According to the Globe, Omalu was told this week he would no longer receive the Beyond Health Award. The decision came just days after Omalu was quoted in a Globe piece regarding financial ties between World Wrestling Entertainment and the BU-affiliated Concussion Legacy Foundation, which is headed by former professional wrestler Chris Nowinski.
“What I find very surprising is the timing of this, right after the [Globe] article,’’ Omalu told the newspaper. “It feels like a vendetta against me.”
Omalu, who was portrayed by Will Smith in the film Concussion, says the dean of the School of Public Health, Dr. Sandro Galea, told him the university was now only planning to acknowledge those with close ties to the institution at the ceremony. A BU web page for the event lists Larry Kessler, the founding director of the AIDS Action Committee in Massachusetts, and Janice Cooper, who’s in charge of the Carter Center Mental Health’s project in Liberia, as the other two honorees.
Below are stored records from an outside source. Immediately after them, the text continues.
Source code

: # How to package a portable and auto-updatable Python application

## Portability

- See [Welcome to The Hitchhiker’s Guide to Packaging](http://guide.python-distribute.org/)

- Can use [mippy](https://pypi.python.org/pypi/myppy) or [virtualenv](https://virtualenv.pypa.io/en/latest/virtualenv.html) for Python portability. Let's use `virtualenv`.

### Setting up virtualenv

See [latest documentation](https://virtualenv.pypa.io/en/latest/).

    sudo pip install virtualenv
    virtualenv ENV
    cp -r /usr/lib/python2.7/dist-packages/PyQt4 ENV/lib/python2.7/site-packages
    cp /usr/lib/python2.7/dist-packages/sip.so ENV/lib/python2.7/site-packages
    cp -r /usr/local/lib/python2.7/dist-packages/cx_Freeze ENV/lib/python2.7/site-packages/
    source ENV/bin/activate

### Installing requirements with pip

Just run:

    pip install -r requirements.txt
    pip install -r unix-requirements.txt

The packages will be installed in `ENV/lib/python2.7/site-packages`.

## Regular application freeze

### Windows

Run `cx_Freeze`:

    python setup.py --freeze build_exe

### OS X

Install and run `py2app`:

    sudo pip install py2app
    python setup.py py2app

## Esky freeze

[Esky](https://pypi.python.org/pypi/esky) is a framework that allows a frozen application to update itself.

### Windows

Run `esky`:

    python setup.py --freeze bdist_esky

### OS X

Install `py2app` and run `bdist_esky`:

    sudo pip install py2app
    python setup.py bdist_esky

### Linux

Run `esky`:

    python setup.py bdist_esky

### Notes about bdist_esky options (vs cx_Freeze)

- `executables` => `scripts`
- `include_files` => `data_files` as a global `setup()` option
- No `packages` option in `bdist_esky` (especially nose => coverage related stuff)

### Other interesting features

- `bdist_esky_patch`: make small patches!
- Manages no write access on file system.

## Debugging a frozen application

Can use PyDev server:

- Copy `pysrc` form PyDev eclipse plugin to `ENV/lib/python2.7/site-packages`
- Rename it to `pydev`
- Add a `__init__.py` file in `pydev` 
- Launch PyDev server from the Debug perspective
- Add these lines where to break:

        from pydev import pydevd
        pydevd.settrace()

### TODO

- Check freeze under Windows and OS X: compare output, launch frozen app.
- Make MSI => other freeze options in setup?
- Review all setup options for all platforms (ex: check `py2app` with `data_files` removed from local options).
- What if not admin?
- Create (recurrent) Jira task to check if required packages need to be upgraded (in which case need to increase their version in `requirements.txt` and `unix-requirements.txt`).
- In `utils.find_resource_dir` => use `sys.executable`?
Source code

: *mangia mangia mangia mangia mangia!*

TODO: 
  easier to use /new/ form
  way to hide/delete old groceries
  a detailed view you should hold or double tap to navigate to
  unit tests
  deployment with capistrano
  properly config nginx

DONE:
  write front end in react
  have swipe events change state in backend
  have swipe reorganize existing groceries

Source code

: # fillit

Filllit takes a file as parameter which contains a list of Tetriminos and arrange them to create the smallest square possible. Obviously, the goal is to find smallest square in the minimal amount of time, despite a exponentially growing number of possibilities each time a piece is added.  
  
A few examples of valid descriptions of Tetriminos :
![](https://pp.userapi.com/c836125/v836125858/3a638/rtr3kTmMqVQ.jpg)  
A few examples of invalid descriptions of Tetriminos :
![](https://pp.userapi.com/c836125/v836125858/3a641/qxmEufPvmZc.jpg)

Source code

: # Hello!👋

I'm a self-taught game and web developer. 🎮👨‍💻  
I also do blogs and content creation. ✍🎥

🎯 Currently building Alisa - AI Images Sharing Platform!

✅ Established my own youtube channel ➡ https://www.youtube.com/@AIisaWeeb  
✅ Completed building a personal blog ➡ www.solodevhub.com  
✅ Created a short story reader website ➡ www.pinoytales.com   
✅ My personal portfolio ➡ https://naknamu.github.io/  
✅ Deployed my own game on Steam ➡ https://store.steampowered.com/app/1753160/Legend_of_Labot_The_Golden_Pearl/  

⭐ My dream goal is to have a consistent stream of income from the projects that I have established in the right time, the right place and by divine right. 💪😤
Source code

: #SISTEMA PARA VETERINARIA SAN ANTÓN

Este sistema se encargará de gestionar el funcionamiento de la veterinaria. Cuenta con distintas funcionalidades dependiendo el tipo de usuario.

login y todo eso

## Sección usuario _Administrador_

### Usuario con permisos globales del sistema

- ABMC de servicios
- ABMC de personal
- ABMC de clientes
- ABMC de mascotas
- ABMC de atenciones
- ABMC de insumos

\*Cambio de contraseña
When the Globe asked BU why Cooper still fit the supposed criteria for an award winner, a spokesman said, “The decision on the invitees are the dean’s.” Nowinski told Boston he has no comment on the story.
Nowinski partnered with Omalu in 2006 when he first started acquiring brains of deceased athletes for the purpose of CTE research. Within months, they procured the brains of three athletes—including former professional wrestler Chris Benoit, who killed his wife, young son and himself in 2007. Omalu and Nowinski had a bitter falling out later that year.
Nowinski has come under fire for taking $2.7 million in donations from the WWE since 2013 and allowing the company to have a chair on his foundation’s board. The Concussion Legacy Foundation hasn’t obtained a professional wrestler’s brain for research since its relationship started with the WWE. Nowinski said to the Globe last week that “no conflict exists.” Almost 100 wrestlers have died over this time period.
Omalu, who’s now the co-director of the Brain Injury Research Institute, recently made a high-profile move on the issue of wrestlers suffering from CTE when he acquired the brain of recently deceased professional wrestler Joan “Chyna” Laurer in April.